|Craft category||Vehicles / Wood|
|Historic area of significance||UK|
|Area currently practised||The 2020 survey indicates a regional split between 50% in the Midlands and 25% between the rural South West and South East. Wales and Northern Ireland have representation.|
|Origin in the UK||Bronze Age|
|Current no. of professionals (main income)||30-50 (based on a 2020 survey carried out by the Worshipful Company of Wheelwrights)|
|Current no. of professionals (sideline to main income)
|Current no. of trainees||2 apprentices following the Worshipful Company of Wheelwrights Apprenticeship Scheme|
|Current total no. serious amateur makers
|Current total no. of leisure makers
The wheelwright’s craft is amongst the oldest known to humanity. Some of the earliest examples of solid wheels date back to 5000 BC, while spoked wheels were in existence in Asia Minor by 2000 BC. A complete wheel dating from the Bronze Age was discovered in Peterborough. Other ancient preserved specimens have been found in various parts of Britain, for example preserved in Irish bogs, and of Roman date from Somerset (where a wheelwright was active in the Glastonbury Lake Village) and Edinburgh. There are records of trade in wheel parts among finds at Vindolanda, a Roman fort and settlement near to Hadrian’s Wall.
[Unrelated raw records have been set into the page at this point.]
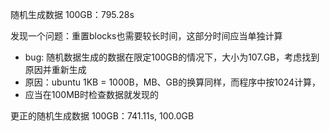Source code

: 随机生成数据 100GB：795.28s

发现一个问题：重置blocks也需要较长时间，这部分时间应当单独计算

- bug: 随机数据生成的数据在限定100GB的情况下，大小为107.GB，考虑找到原因并重新生成
- 原因：ubuntu 1KB = 1000B，MB、GB的换算同样，而程序中按1024计算，
- 应当在100MB时检查数据就发现的

更正的随机生成数据 100GB：741.11s, 100.0GB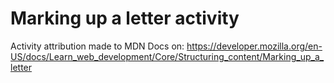 # Marking up a letter activity

Activity attribution made to MDN Docs on: https://developer.mozilla.org/en-US/docs/Learn_web_development/Core/Structuring_content/Marking_up_a_letter
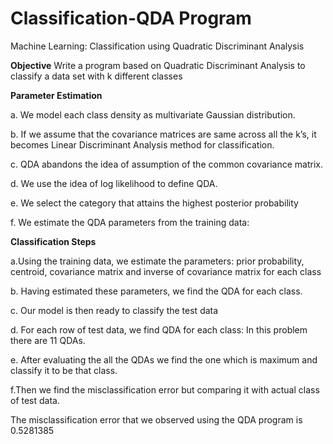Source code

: # Classification-QDA Program
Machine Learning: Classification using Quadratic Discriminant Analysis 

**Objective**
Write a program based on Quadratic Discriminant Analysis to classify a data set with k different classes

**Parameter Estimation**

a. We model each class density as multivariate Gaussian distribution. 

b. If we assume that the covariance matrices are same across all the k’s, it becomes Linear Discriminant Analysis method for classification.

c.	QDA abandons the idea of assumption of the common covariance matrix.

d.	We use the idea of log likelihood to define QDA. 

e.	We select the category that attains the highest posterior probability

f.	We estimate the QDA parameters from the training data:

**Classification Steps**

a.Using the training data, we estimate the parameters: prior probability, centroid, covariance matrix and inverse of covariance matrix for each class

b.	Having estimated these parameters, we find the QDA for each class.

c.	Our model is then ready to classify the test data

d.	For each row of test data, we find QDA for each class: In this problem there are 11 QDAs. 

e.	After evaluating the all the QDAs we find the one which is maximum and classify it to be that class. 

f.Then we find the misclassification error but comparing it with actual class of test data.

The misclassification error that we observed using the QDA program is 0.5281385



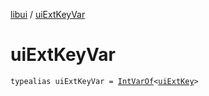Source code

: [libui](index.md) / [uiExtKeyVar](./ui-ext-key-var.md)

# uiExtKeyVar

`typealias uiExtKeyVar = `[`IntVarOf`](../kotlinx.cinterop/-int-var-of/index.md)`<`[`uiExtKey`](ui-ext-key.md)`>`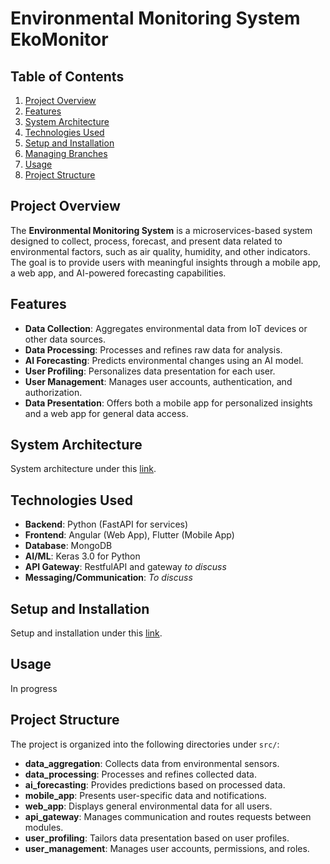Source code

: # Environmental Monitoring System EkoMonitor

## Table of Contents
1. [Project Overview](#project-overview)
2. [Features](#features)
3. [System Architecture](docs/system_architecture.md)
4. [Technologies Used](#technologies-used)
5. [Setup and Installation](#setup-and-installation)
6. [Managing Branches](docs/managing_branches.md)
7. [Usage](#usage)
8. [Project Structure](#project-structure)

## Project Overview
The **Environmental Monitoring System** is a microservices-based system designed to collect, process, forecast, and present data related to environmental factors, such as air quality, humidity, and other indicators. The goal is to provide users with meaningful insights through a mobile app, a web app, and AI-powered forecasting capabilities.

## Features
- **Data Collection**: Aggregates environmental data from IoT devices or other data sources.
- **Data Processing**: Processes and refines raw data for analysis.
- **AI Forecasting**: Predicts environmental changes using an AI model.
- **User Profiling**: Personalizes data presentation for each user.
- **User Management**: Manages user accounts, authentication, and authorization.
- **Data Presentation**: Offers both a mobile app for personalized insights and a web app for general data access.

## System Architecture
System architecture under this [link](docs/system_architecture.md).

## Technologies Used
- **Backend**: Python (FastAPI for services)
- **Frontend**: Angular (Web App), Flutter (Mobile App)
- **Database**: MongoDB
- **AI/ML**: Keras 3.0 for Python
- **API Gateway**: RestfulAPI and gateway *to discuss*
- **Messaging/Communication**: *To discuss*

## Setup and Installation
Setup and installation under this [link](docs/setup_and_instalation.md).

## Usage
In progress

## Project Structure
The project is organized into the following directories under `src/`:

- **data_aggregation**: Collects data from environmental sensors.
- **data_processing**: Processes and refines collected data.
- **ai_forecasting**: Provides predictions based on processed data.
- **mobile_app**: Presents user-specific data and notifications.
- **web_app**: Displays general environmental data for all users.
- **api_gateway**: Manages communication and routes requests between modules.
- **user_profiling**: Tailors data presentation based on user profiles.
- **user_management**: Manages user accounts, permissions, and roles.
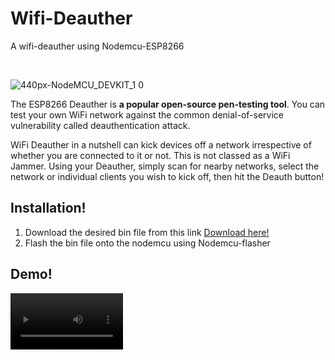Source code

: # Wifi-Deauther

A wifi-deauther using Nodemcu-ESP8266

&nbsp;
&nbsp;

![440px-NodeMCU_DEVKIT_1 0](https://user-images.githubusercontent.com/95465072/209616581-8c3f7460-d004-48a1-93bd-127764c10fd3.jpg)


The ESP8266 Deauther is **a popular open-source pen-testing tool**. You can test your own WiFi network against the common denial-of-service vulnerability called deauthentication attack.


WiFi Deauther in a nutshell can kick devices off a network irrespective of whether you are connected to it or not. This is not classed as a WiFi Jammer. Using your Deauther, simply scan for nearby networks, select the network or individual clients you wish to kick off, then hit the Deauth button!


## Installation!

 1. Download the desired bin file from this link [Download here!](https://github.com/SpacehuhnTech/esp8266_deauther/releases)
 2. Flash the bin file onto the nodemcu using Nodemcu-flasher 


## Demo!
<!-- ![Watch the video](https://user-images.githubusercontent.com/95465072/209769263-56b09037-1aa1-42ae-b43e-d18ee0099b80.mp4) -->
<video src='https://user-images.githubusercontent.com/95465072/209769263-56b09037-1aa1-42ae-b43e-d18ee0099b80.mp4' width=180/>


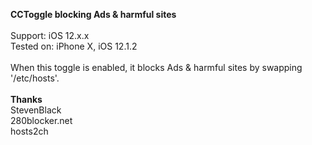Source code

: <b>CCToggle blocking Ads & harmful sites</b> <br>
<br>
Support: iOS 12.x.x <br>
Tested on: iPhone X, iOS 12.1.2<br>
<br>
When this toggle is enabled, it blocks Ads & harmful sites by swapping 
'/etc/hosts'. <br>
<br>
<b>Thanks</b><br>
StevenBlack<br>
280blocker.net<br>
hosts2ch
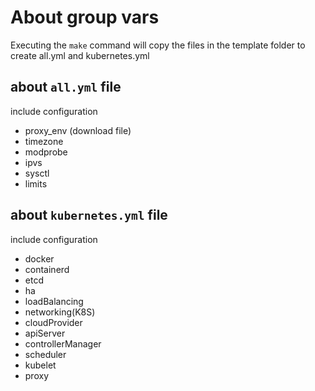 # About group vars

Executing the `make` command will copy the files in the template folder to create all.yml and kubernetes.yml

## about `all.yml` file

include configuration

* proxy_env (download file)
* timezone
* modprobe
* ipvs
* sysctl
* limits


## about `kubernetes.yml` file

include configuration

* docker
* containerd
* etcd
* ha
* loadBalancing
* networking(K8S)
* cloudProvider
* apiServer
* controllerManager
* scheduler
* kubelet
* proxy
In the nineteenth century almost every village had a wheelwright for he was essential to the movement of goods by cart, but with the advent of motorised transport and metal wheels the need for the craft declined. The craft has developed over time reaching the point in the Victorian era which furnishes most antique vehicles being preserved by wheelwrights today, and the designs upon which most modern wooden wheeled vehicles are based.
The basic wheel making technique now practised was developed in the mid-eighteenth century, using a tyre shrunk onto the wheel to hold it together by compression. This technique had previously been used by Celtic peoples but it disappeared in western Europe after the end of the Roman Empire. Late-nineteenth century developments include fitting solid rubber cushioning onto the iron tyres, which were formed into a channel shape to receive it.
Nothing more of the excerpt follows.